**Exercise requirements:** Across the records, how many lines contain "Billing"? Answer with the number alone.

(Stored entries)
++++
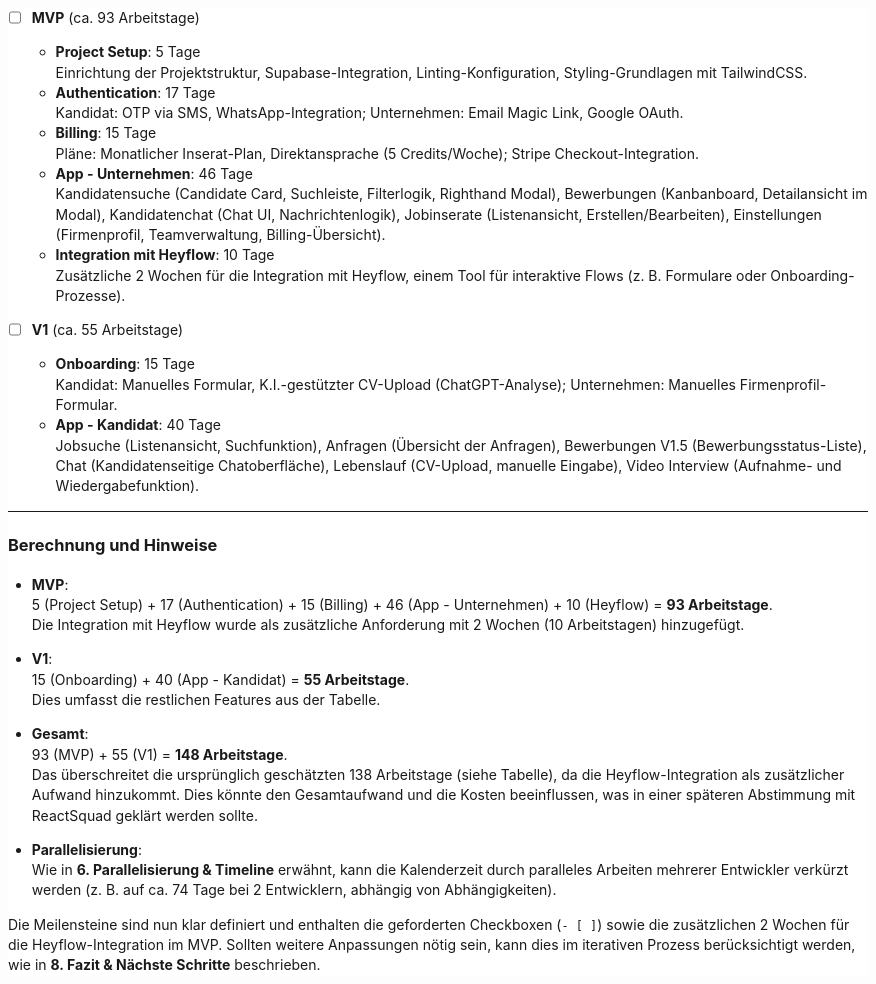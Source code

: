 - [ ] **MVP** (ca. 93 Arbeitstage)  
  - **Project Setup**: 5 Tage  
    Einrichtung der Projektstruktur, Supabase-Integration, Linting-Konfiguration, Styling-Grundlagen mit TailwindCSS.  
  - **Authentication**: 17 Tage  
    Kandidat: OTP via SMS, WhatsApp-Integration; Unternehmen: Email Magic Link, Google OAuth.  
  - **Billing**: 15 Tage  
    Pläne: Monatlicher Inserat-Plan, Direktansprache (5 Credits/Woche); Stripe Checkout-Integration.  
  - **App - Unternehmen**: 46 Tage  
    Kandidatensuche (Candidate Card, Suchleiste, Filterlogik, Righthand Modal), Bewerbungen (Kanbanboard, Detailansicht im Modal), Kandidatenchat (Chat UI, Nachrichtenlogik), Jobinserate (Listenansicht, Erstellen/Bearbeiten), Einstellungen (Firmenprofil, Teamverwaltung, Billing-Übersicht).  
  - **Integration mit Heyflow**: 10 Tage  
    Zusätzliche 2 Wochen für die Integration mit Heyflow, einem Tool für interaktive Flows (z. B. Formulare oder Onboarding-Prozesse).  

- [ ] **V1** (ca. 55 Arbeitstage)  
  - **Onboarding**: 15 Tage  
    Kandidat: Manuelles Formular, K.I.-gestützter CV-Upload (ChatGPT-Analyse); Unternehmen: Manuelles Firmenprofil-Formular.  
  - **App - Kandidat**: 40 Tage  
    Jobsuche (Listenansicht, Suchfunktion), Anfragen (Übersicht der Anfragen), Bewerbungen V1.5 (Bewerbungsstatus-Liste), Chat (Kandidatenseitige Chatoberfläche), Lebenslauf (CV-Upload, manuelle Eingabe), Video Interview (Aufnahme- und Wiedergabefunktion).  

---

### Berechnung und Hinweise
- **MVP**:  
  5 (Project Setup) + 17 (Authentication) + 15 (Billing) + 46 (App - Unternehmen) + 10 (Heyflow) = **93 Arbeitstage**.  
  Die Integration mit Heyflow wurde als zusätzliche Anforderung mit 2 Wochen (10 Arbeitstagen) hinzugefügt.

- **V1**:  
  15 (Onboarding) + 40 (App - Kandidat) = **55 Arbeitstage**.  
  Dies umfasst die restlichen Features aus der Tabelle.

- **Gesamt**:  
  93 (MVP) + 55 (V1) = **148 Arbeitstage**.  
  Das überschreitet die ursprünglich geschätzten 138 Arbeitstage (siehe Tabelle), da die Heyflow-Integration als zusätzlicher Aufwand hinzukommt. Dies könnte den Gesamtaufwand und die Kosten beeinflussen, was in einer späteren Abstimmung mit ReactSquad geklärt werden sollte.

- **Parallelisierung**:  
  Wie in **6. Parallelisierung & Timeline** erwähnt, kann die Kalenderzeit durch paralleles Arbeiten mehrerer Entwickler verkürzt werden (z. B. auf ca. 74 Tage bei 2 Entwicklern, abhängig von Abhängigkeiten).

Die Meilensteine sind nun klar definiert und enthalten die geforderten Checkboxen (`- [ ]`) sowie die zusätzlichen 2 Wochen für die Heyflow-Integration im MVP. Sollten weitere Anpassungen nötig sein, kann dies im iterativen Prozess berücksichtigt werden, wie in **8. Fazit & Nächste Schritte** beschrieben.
++++
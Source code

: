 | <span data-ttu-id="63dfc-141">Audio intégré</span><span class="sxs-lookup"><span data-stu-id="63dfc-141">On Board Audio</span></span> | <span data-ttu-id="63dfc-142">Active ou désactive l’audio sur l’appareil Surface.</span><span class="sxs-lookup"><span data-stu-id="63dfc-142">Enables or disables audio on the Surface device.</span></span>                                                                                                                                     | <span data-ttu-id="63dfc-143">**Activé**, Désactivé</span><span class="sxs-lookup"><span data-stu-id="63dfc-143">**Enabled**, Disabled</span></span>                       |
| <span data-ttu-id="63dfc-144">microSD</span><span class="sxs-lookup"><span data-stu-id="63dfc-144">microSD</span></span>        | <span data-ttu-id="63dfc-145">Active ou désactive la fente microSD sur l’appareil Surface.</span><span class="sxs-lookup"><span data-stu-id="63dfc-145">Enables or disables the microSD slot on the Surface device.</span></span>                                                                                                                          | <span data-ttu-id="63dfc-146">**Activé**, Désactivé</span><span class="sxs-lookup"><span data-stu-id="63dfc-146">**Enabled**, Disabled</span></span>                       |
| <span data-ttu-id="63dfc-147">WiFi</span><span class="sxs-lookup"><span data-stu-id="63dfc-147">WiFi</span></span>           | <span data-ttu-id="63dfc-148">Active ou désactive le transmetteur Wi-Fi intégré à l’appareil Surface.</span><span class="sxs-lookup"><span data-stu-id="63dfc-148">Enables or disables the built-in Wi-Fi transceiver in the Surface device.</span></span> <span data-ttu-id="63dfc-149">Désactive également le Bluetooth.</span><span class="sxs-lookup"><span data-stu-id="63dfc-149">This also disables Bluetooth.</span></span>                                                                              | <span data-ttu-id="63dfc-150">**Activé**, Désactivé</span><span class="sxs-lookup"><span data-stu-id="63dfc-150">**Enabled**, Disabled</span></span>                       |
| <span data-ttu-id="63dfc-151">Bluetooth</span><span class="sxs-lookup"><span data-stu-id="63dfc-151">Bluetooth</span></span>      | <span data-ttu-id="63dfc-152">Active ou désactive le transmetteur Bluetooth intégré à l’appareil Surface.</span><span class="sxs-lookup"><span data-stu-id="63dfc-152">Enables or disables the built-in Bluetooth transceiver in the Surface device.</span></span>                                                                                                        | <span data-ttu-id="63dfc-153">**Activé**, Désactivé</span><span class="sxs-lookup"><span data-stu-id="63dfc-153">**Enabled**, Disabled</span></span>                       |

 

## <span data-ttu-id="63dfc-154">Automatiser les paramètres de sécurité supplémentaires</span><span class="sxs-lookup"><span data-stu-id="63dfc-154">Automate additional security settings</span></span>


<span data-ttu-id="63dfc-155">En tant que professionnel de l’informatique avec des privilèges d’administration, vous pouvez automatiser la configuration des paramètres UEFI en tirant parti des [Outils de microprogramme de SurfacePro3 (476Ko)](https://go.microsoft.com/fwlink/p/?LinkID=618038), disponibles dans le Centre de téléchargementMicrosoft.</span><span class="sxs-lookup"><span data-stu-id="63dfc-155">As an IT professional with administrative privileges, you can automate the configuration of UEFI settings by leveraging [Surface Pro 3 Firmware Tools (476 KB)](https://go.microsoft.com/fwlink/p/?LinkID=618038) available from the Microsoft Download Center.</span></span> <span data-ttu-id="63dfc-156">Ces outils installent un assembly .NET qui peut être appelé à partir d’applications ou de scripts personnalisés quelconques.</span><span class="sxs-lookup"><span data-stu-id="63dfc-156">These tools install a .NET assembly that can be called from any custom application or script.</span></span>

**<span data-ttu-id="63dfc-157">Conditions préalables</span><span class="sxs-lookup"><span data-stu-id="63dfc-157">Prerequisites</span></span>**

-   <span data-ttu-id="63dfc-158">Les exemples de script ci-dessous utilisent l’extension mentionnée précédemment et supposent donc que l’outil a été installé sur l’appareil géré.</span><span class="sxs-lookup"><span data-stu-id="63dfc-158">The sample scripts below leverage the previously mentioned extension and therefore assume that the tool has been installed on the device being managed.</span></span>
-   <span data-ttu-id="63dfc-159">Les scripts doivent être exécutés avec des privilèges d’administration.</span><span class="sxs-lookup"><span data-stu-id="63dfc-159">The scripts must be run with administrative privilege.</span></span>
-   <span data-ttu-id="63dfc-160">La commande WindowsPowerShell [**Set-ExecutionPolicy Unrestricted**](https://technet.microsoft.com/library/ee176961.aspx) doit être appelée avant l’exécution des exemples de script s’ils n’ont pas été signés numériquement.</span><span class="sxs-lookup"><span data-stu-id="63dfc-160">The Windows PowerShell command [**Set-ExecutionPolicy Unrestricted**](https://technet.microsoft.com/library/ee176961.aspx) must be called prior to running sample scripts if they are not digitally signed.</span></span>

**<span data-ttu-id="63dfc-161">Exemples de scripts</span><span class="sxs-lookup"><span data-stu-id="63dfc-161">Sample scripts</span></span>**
++++
**Solution to this task:** 3